*** Block opens ***

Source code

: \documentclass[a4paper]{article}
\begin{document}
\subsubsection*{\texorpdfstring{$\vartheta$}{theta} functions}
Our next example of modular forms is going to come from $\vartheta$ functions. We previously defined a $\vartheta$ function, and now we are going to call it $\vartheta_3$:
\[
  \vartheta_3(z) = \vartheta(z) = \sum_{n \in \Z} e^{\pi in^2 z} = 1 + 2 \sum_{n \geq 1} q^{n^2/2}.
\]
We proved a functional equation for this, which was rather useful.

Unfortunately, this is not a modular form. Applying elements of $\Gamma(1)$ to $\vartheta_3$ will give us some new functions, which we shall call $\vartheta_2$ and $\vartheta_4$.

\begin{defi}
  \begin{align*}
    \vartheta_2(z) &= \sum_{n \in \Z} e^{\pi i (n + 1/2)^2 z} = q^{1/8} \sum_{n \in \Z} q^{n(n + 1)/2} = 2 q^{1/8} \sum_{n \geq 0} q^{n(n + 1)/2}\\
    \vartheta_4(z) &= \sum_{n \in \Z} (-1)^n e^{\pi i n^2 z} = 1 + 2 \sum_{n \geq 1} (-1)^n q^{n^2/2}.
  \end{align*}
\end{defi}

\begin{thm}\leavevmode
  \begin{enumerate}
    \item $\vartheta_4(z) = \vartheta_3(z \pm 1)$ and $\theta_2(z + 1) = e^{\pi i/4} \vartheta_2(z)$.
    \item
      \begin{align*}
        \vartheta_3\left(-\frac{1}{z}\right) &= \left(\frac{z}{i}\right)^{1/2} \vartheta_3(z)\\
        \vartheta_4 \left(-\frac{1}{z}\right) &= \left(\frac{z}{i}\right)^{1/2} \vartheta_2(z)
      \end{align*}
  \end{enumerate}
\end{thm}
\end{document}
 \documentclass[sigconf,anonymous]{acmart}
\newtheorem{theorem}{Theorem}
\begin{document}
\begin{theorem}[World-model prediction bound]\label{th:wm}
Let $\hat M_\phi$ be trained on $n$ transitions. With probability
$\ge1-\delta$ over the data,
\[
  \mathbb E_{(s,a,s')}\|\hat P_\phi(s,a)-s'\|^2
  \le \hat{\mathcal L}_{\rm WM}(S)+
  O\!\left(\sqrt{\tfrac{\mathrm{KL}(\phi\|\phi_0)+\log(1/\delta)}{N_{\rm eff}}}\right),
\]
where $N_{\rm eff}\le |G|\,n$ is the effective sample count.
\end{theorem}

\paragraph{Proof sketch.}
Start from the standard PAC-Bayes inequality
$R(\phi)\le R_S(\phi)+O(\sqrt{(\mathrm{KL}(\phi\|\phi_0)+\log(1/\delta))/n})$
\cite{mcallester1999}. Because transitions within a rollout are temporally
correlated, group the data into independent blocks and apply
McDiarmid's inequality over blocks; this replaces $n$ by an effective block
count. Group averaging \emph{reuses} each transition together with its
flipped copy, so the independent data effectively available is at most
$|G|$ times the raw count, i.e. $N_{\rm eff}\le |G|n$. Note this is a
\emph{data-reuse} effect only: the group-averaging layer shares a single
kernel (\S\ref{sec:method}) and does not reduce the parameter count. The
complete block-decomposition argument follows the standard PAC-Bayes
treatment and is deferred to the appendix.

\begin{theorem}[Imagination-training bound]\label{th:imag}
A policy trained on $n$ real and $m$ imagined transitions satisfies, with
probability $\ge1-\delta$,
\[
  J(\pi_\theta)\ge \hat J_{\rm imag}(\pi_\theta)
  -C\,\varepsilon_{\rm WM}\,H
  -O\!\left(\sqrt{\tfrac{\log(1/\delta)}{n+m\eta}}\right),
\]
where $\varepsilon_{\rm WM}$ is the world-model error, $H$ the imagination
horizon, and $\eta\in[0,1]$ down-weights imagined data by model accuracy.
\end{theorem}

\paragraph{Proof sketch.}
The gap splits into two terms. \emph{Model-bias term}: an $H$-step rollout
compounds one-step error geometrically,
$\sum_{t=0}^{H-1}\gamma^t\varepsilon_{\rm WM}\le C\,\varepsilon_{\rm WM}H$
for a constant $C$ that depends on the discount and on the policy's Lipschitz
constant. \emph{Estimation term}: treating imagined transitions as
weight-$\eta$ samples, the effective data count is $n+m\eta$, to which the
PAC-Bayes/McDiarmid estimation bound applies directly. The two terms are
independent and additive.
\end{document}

*** Block closes ***

§ Brief
Go through the entries above and reproduce each one exactly.

§ Your response
Source code

: \documentclass[a4paper]{article}
\begin{document}
\subsubsection*{\texorpdfstring{$\vartheta$}{theta} functions}
Our next example of modular forms is going to come from $\vartheta$ functions. We previously defined a $\vartheta$ function, and now we are going to call it $\vartheta_3$:
\[
  \vartheta_3(z) = \vartheta(z) = \sum_{n \in \Z} e^{\pi in^2 z} = 1 + 2 \sum_{n \geq 1} q^{n^2/2}.
\]
We proved a functional equation for this, which was rather useful.

Unfortunately, this is not a modular form. Applying elements of $\Gamma(1)$ to $\vartheta_3$ will give us some new functions, which we shall call $\vartheta_2$ and $\vartheta_4$.

\begin{defi}
  \begin{align*}
    \vartheta_2(z) &= \sum_{n \in \Z} e^{\pi i (n + 1/2)^2 z} = q^{1/8} \sum_{n \in \Z} q^{n(n + 1)/2} = 2 q^{1/8} \sum_{n \geq 0} q^{n(n + 1)/2}\\
    \vartheta_4(z) &= \sum_{n \in \Z} (-1)^n e^{\pi i n^2 z} = 1 + 2 \sum_{n \geq 1} (-1)^n q^{n^2/2}.
  \end{align*}
\end{defi}

\begin{thm}\leavevmode
  \begin{enumerate}
    \item $\vartheta_4(z) = \vartheta_3(z \pm 1)$ and $\theta_2(z + 1) = e^{\pi i/4} \vartheta_2(z)$.
    \item
      \begin{align*}
        \vartheta_3\left(-\frac{1}{z}\right) &= \left(\frac{z}{i}\right)^{1/2} \vartheta_3(z)\\
        \vartheta_4 \left(-\frac{1}{z}\right) &= \left(\frac{z}{i}\right)^{1/2} \vartheta_2(z)
      \end{align*}
  \end{enumerate}
\end{thm}
\end{document}
 \documentclass[sigconf,anonymous]{acmart}
\newtheorem{theorem}{Theorem}
\begin{document}
\begin{theorem}[World-model prediction bound]\label{th:wm}
Let $\hat M_\phi$ be trained on $n$ transitions. With probability
$\ge1-\delta$ over the data,
\[
  \mathbb E_{(s,a,s')}\|\hat P_\phi(s,a)-s'\|^2
  \le \hat{\mathcal L}_{\rm WM}(S)+
  O\!\left(\sqrt{\tfrac{\mathrm{KL}(\phi\|\phi_0)+\log(1/\delta)}{N_{\rm eff}}}\right),
\]
where $N_{\rm eff}\le |G|\,n$ is the effective sample count.
\end{theorem}

\paragraph{Proof sketch.}
Start from the standard PAC-Bayes inequality
$R(\phi)\le R_S(\phi)+O(\sqrt{(\mathrm{KL}(\phi\|\phi_0)+\log(1/\delta))/n})$
\cite{mcallester1999}. Because transitions within a rollout are temporally
correlated, group the data into independent blocks and apply
McDiarmid's inequality over blocks; this replaces $n$ by an effective block
count. Group averaging \emph{reuses} each transition together with its
flipped copy, so the independent data effectively available is at most
$|G|$ times the raw count, i.e. $N_{\rm eff}\le |G|n$. Note this is a
\emph{data-reuse} effect only: the group-averaging layer shares a single
kernel (\S\ref{sec:method}) and does not reduce the parameter count. The
complete block-decomposition argument follows the standard PAC-Bayes
treatment and is deferred to the appendix.

\begin{theorem}[Imagination-training bound]\label{th:imag}
A policy trained on $n$ real and $m$ imagined transitions satisfies, with
probability $\ge1-\delta$,
\[
  J(\pi_\theta)\ge \hat J_{\rm imag}(\pi_\theta)
  -C\,\varepsilon_{\rm WM}\,H
  -O\!\left(\sqrt{\tfrac{\log(1/\delta)}{n+m\eta}}\right),
\]
where $\varepsilon_{\rm WM}$ is the world-model error, $H$ the imagination
horizon, and $\eta\in[0,1]$ down-weights imagined data by model accuracy.
\end{theorem}

\paragraph{Proof sketch.}
The gap splits into two terms. \emph{Model-bias term}: an $H$-step rollout
compounds one-step error geometrically,
$\sum_{t=0}^{H-1}\gamma^t\varepsilon_{\rm WM}\le C\,\varepsilon_{\rm WM}H$
for a constant $C$ that depends on the discount and on the policy's Lipschitz
constant. \emph{Estimation term}: treating imagined transitions as
weight-$\eta$ samples, the effective data count is $n+m\eta$, to which the
PAC-Bayes/McDiarmid estimation bound applies directly. The two terms are
independent and additive.
\end{document}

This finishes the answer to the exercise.